I’ve been on a run of business trips lately and Airbnb has become my lodging of choice — less expensive, more personal and located in many up-and-coming neighborhoods you might otherwise never know about.
I’ve been lucky to have positive experiences and part of that is the authenticity of the photos in listings and specific communication between the host and the guest before, during and after the visit.
At the recent Skift Global Travel Forum in New York, Chip Conley, Airbnb head of global hospitality and strategy, defined hospitality using restaurateur Danny Meyer’s description of “generosity of spirit that comes from the heart. It’s an open-heart approach to the service as you welcome people into your homes.”
The $30 billion Airbnb platform, he said, has a goal of providing dependability. Specificity and accuracy in its listings are one way to do that.
The platform also gives numerous ways for guests to rate their experience — giving tags of descriptions others have used and an extensive feedback system providing direct feedback to Airbnb, private feedback to the host, and public feedback for any prospective booker to see.
Guests are also rated so hosts can determine if this is someone they’d like to open their homes to.
The private feedback makes both the guest feel empowered and allows the host to glean customer intelligence. For instance, I recommended the addition of a power strip in one room where I stayed so that multiple electronic devices could be charged simultaneously. The room had one visible electrical outlet and it was behind a piece of furniture.

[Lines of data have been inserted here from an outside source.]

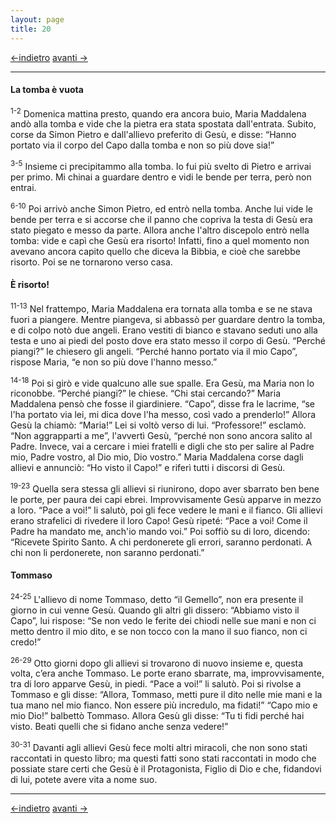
 ```yaml
---
layout: page
title: 20
---
```

[<-indietro](gv19.html) [avanti ->](gv21.html)

--------------------------------
#### La tomba è vuota

<sup>1-2</sup> Domenica mattina presto, quando era ancora buio, Maria
Maddalena andò alla tomba e vide che la pietra era stata spostata
dall'entrata. Subito, corse da Simon Pietro e dall'allievo preferito di
Gesù, e disse: “Hanno portato via il corpo del Capo dalla tomba e non so
più dove sia!”

<sup>3-5</sup> Insieme ci precipitammo alla tomba. Io fui più svelto di
Pietro e arrivai per primo. Mi chinai a guardare dentro e vidi le bende
per terra, però non entrai.

<sup>6-10</sup> Poi arrivò anche Simon Pietro, ed entrò nella tomba.
Anche lui vide le bende per terra e si accorse che il panno che copriva
la testa di Gesù era stato piegato e messo da parte. Allora anche
l'altro discepolo entrò nella tomba: vide e capì che Gesù era risorto!
Infatti, fino a quel momento non avevano ancora capito quello che diceva
la Bibbia, e cioè che sarebbe risorto. Poi se ne tornarono verso casa.

#### È risorto!

<sup>11-13</sup> Nel frattempo, Maria Maddalena era tornata alla tomba e
se ne stava fuori a piangere. Mentre piangeva, si abbassò per guardare
dentro la tomba, e di colpo notò due angeli. Erano vestiti di bianco e
stavano seduti uno alla testa e uno ai piedi del posto dove era stato
messo il corpo di Gesù. “Perché piangi?” le chiesero gli angeli. “Perché
hanno portato via il mio Capo”, rispose Maria, “e non so più dove
l'hanno messo.”

<sup>14-18</sup> Poi si girò e vide qualcuno alle sue spalle. Era Gesù,
ma Maria non lo riconobbe. “Perché piangi?” le chiese. “Chi stai
cercando?” Maria Maddalena pensò che fosse il giardiniere. “Capo”, disse
fra le lacrime, “se l'ha portato via lei, mi dica dove l'ha messo, così
vado a prenderlo!” Allora Gesù la chiamò: “Maria!” Lei si voltò verso di
lui. “Professore!” esclamò. “Non aggrapparti a me”, l'avvertì Gesù,
“perché non sono ancora salito al Padre. Invece, vai a cercare i miei
fratelli e digli che sto per salire al Padre mio, Padre vostro, al Dio
mio, Dio vostro.” Maria Maddalena corse dagli allievi e annunciò: “Ho
visto il Capo!” e riferì tutti i discorsi di Gesù.

<sup>19-23</sup> Quella sera stessa gli allievi si riunirono, dopo aver
sbarrato ben bene le porte, per paura dei capi ebrei. Improvvisamente
Gesù apparve in mezzo a loro. “Pace a voi!” li salutò, poi gli fece
vedere le mani e il fianco. Gli allievi erano strafelici di rivedere il
loro Capo! Gesù ripeté: “Pace a voi! Come il Padre ha mandato me,
anch'io mando voi.” Poi soffiò su di loro, dicendo: “Ricevete Spirito
Santo. A chi perdonerete gli errori, saranno perdonati. A chi non li
perdonerete, non saranno perdonati.”

#### Tommaso

<sup>24-25</sup> L'allievo di nome Tommaso, detto “il Gemello”, non era
presente il giorno in cui venne Gesù. Quando gli altri gli dissero:
“Abbiamo visto il Capo”, lui rispose: “Se non vedo le ferite dei chiodi
nelle sue mani e non ci metto dentro il mio dito, e se non tocco con la
mano il suo fianco, non ci credo!”

<sup>26-29</sup> Otto giorni dopo gli allievi si trovarono di nuovo
insieme e, questa volta, c’era anche Tommaso. Le porte erano sbarrate,
ma, improvvisamente, tra di loro apparve Gesù, in piedi. “Pace a voi!”
li salutò. Poi si rivolse a Tommaso e gli disse: “Allora, Tommaso, metti
pure il dito nelle mie mani e la tua mano nel mio fianco. Non essere più
incredulo, ma fidati!” “Capo mio e mio Dio!” balbettò Tommaso. Allora
Gesù gli disse: “Tu ti fidi perché hai visto. Beati quelli che si fidano
anche senza vedere!”

<sup>30-31</sup> Davanti agli allievi Gesù fece molti altri miracoli,
che non sono stati raccontati in questo libro; ma questi fatti sono
stati raccontati in modo che possiate stare certi che Gesù è il
Protagonista, Figlio di Dio e che, fidandovi di lui, potete avere vita a
nome suo.

--------------------------------
[<-indietro](gv19.html) [avanti ->](gv21.html)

The host responded within an hour thanking me for the suggestion and saying he plans to implement it.
Airbnb has run into conflict with local governments — including the City of New York — because some owners turn their residential listings into de facto hotels by renting the entire unit for stays of less than 30 days. Across the Hudson in Jersey City, officials sanction rentals and are generating revenue by collecting a 6% hotel tax.

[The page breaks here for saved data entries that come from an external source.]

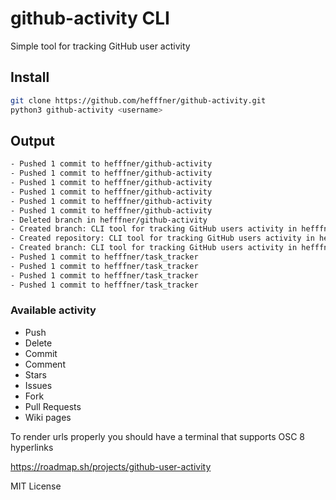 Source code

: # github-activity CLI
Simple tool for tracking GitHub user activity
## Install
```bash
git clone https://github.com/hefffner/github-activity.git
python3 github-activity <username>
```

## Output
```bash
- Pushed 1 commit to hefffner/github-activity
- Pushed 1 commit to hefffner/github-activity
- Pushed 1 commit to hefffner/github-activity
- Pushed 1 commit to hefffner/github-activity
- Pushed 1 commit to hefffner/github-activity
- Pushed 1 commit to hefffner/github-activity
- Deleted branch in hefffner/github-activity
- Created branch: CLI tool for tracking GitHub users activity in hefffner/github-activity
- Created repository: CLI tool for tracking GitHub users activity in hefffner/github-activity
- Created branch: CLI tool for tracking GitHub users activity in hefffner/github-activity
- Pushed 1 commit to hefffner/task_tracker
- Pushed 1 commit to hefffner/task_tracker
- Pushed 1 commit to hefffner/task_tracker
- Pushed 1 commit to hefffner/task_tracker
```

### Available activity
- Push
- Delete
- Commit
- Comment
- Stars
- Issues
- Fork
- Pull Requests
- Wiki pages

To render urls properly you should have a terminal that supports OSC 8 hyperlinks

https://roadmap.sh/projects/github-user-activity

MIT License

The City of Newark has also legalized Airbnb, with homeowners in some of the swankier neighborhoods such as Forest Hill commanding $1,100 per month for a room.
My recent flurry of activity has not gone unnoticed by the customer experience team. I had to cancel one recent listing that had a strict cancellation refund policy of nothing up to seven days before the reservation’s scheduled date.
But an Airbnb customer experience “case manager,” David J, emailed to advise me Airbnb was willing to supply a coupon for the full value of the room rental — valid at any Airbnb for up to a year.
The stated company goal is 1 million instant bookings by January, in part to counter charges the site was inherently racist for allowing hosts to screen guests up to 24 hours before deciding to rent to them.
Guests who are unable to book for discriminatory reasons through the new Open Doors policy will find a room and receive 24/7 customer service support.